To my friends in such rarefied locales as New York, Los Angeles, and Chicago, I would like to offer a humble entreaty. Don’t presume that folks are dumber than are you simply because they didn’t grow up in some big ghastly city.

My alma mater of Ole Miss has produced 32 Rhodes Scholars. By comparison, Cornell has had 31, Georgetown 25, Johns Hopkins 21, and Rice 12. Georgia Tech and NYU made six apiece. Get over yourselves. Now, back to the space shuttle.

You Can Take the Boys Out of Second
Grade, But You’ll Never Take the Second
Grade Out of the Boys…

One fine day Bob and two compatriots were called upon to troubleshoot something onboard the space shuttle Atlantis. I have myself never darkened the door of a space shuttle. However, I’m told there are crawlspaces aplenty. Bob was in the lead traversing some tight space with his buddies close behind when disaster struck. With little preamble he proceeded to pass gas with exceptional vigor.

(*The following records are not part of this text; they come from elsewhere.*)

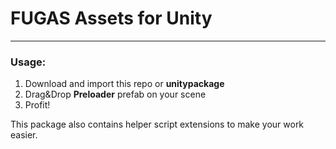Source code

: # FUGAS Assets for Unity

------

### Usage:

1. Download and import this repo or **unitypackage**
2. Drag&Drop **Preloader** prefab on your scene
3. Profit!

This package also contains helper script extensions to make your work easier. 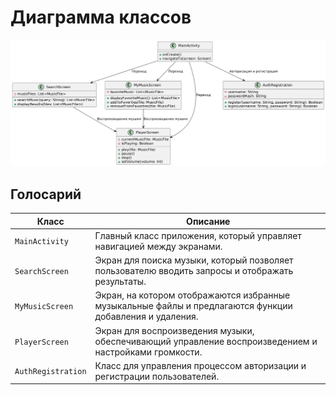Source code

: # Диаграмма классов

![Диаграмма классов](https://github.com/MaximSolodkovVMSIS/MucisApp/blob/master/Diagrams/img/ClassDiagramm.png)

## Голосарий

| Класс              | Описание                                                                                     |
|--------------------|----------------------------------------------------------------------------------------------|
| `MainActivity`     | Главный класс приложения, который управляет навигацией между экранами.                      |
| `SearchScreen`     | Экран для поиска музыки, который позволяет пользователю вводить запросы и отображать результаты. |
| `MyMusicScreen`    | Экран, на котором отображаются избранные музыкальные файлы и предлагаются функции добавления и удаления. |
| `PlayerScreen`     | Экран для воспроизведения музыки, обеспечивающий управление воспроизведением и настройками громкости. |
| `AuthRegistration`  | Класс для управления процессом авторизации и регистрации пользователей.                      |
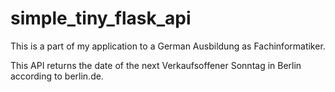 # simple_tiny_flask_api

This is a part of my application to a German Ausbildung as Fachinformatiker. 

This API returns the date of the next Verkaufsoffener Sonntag in Berlin according to berlin.de. 
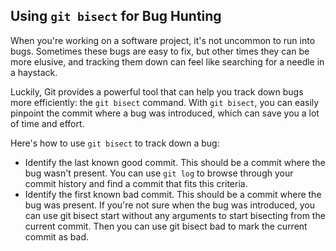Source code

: ## Using `git bisect` for Bug Hunting

When you're working on a software project, it's not uncommon to run into bugs. Sometimes these bugs are easy to fix, but other times they can be more elusive, and tracking them down can feel like searching for a needle in a haystack.

Luckily, Git provides a powerful tool that can help you track down bugs more efficiently: the `git bisect` command. With `git bisect`, you can easily pinpoint the commit where a bug was introduced, which can save you a lot of time and effort.

Here's how to use `git bisect` to track down a bug:

* Identify the last known good commit. This should be a commit where the bug wasn't present. You can use `git log` to browse through your commit history and find a commit that fits this criteria.
* Identify the first known bad commit. This should be a commit where the bug was present. If you're not sure when the bug was introduced, you can use git bisect start without any arguments to start bisecting from the current commit. Then you can use git bisect bad to mark the current commit as bad.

We act like farting is this horrible unforgivable thing. Everybody farts, even cheerleaders, movie stars, pastors, politicians, and supermodels. Trust me, I’m a doctor. We’re all honestly pretty nasty on the inside.

The other two engineers responded predictably. Taking a face full of flatulence under any circumstance is decidedly unpleasant. The same exercise while crammed into a tiny crawlspace all the more so. They coughed and moaned in a manner that bordered upon unseemly. They vehemently castigated Bob for his synergistic deficits in couth, self-control, and breeding. For his part, Bob later related that he found the whole sordid affair surprisingly affirming.

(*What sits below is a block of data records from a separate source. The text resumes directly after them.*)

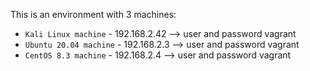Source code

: This is an environment with 3 machines:
* `Kali Linux machine`    - 192.168.2.42  --> user and password vagrant
* `Ubuntu 20.04 machine`  - 192.168.2.3   --> user and password vagrant
* `CentOS 8.3 machine`    - 192.168.2.4   --> user and password vagrant
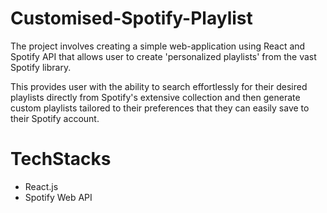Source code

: # Customised-Spotify-Playlist
The project involves creating a simple web-application using React and Spotify API that allows user to create 'personalized playlists' from the vast Spotify library.

This provides user with the ability to search effortlessly for their desired playlists directly from Spotify's extensive collection and then generate custom playlists tailored to their preferences that they can easily save to their Spotify account.

# TechStacks
* React.js
* Spotify Web API
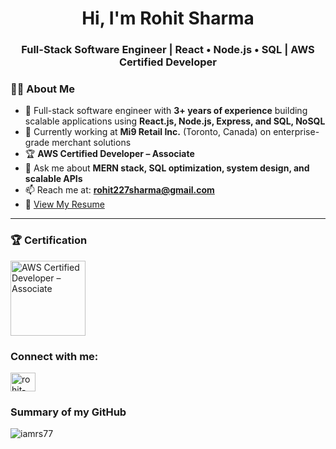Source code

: <h1 align="center">Hi, I'm Rohit Sharma</h1>
<h3 align="center">Full-Stack Software Engineer | React • Node.js • SQL | AWS Certified Developer</h3>

### 👨‍💻 About Me  
- 💼 Full-stack software engineer with **3+ years of experience** building scalable applications using **React.js, Node.js, Express, and SQL, NoSQL**  
- 🔭 Currently working at **Mi9 Retail Inc.** (Toronto, Canada) on enterprise-grade merchant solutions   
- 🏆 **AWS Certified Developer – Associate**  
- 💬 Ask me about **MERN stack, SQL optimization, system design, and scalable APIs**  
- 📫 Reach me at: **rohit227sharma@gmail.com**  
- 📄 [View My Resume](https://drive.google.com/file/d/15sjsZu1CLEzfT5DVMGtRb3MwujdwoBJP/view?usp=sharing)  

---

### 🏆 Certification  
<a href="https://www.credly.com/badges/b8cf68c0-d934-4aeb-9c36-709c631203b0/">
  <img src="https://s3.amazonaws.com/your-bucket-name/path/to/your/image.svg" alt="AWS Certified Developer – Associate" width="120"/>
</a>

<h3 align="left">Connect with me:</h3>
<p align="left">
<a href="https://www.linkedin.com/in/rohit-sharma-rsharma/" target="blank"><img align="center" src="https://raw.githubusercontent.com/rahuldkjain/github-profile-readme-generator/master/src/images/icons/Social/linked-in-alt.svg" alt="rohit-sharma-411a20125" height="30" width="40" /></a>
</p>

### Summary of my GitHub

<p><img align="left" src="https://github-readme-stats.vercel.app/api/top-langs?username=iamrs77&show_icons=true&locale=en&layout=compact" alt="iamrs77" /></p>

In his own words, “There I was, an unwashed redneck from Mississippi, and I just farted in the space shuttle. I’ve known a lot of smart people, and I’ve yet to meet anybody else who could reliably claim that they had ever farted in the space shuttle.”

Bob’s logic was indeed unassailable. If ever there was need for a metric to determine one’s degree of academic and intellectual success, I should think that designing and servicing spacecraft would be right up there at the top. Stupid people simply need not apply. As an only marginally-reconstructed unwashed redneck myself, I proudly claim kinship with my buddy Bob. The fact that his accomplishment also involved copious intestinal gas just seems to somehow lend an odor of irony to the assessment.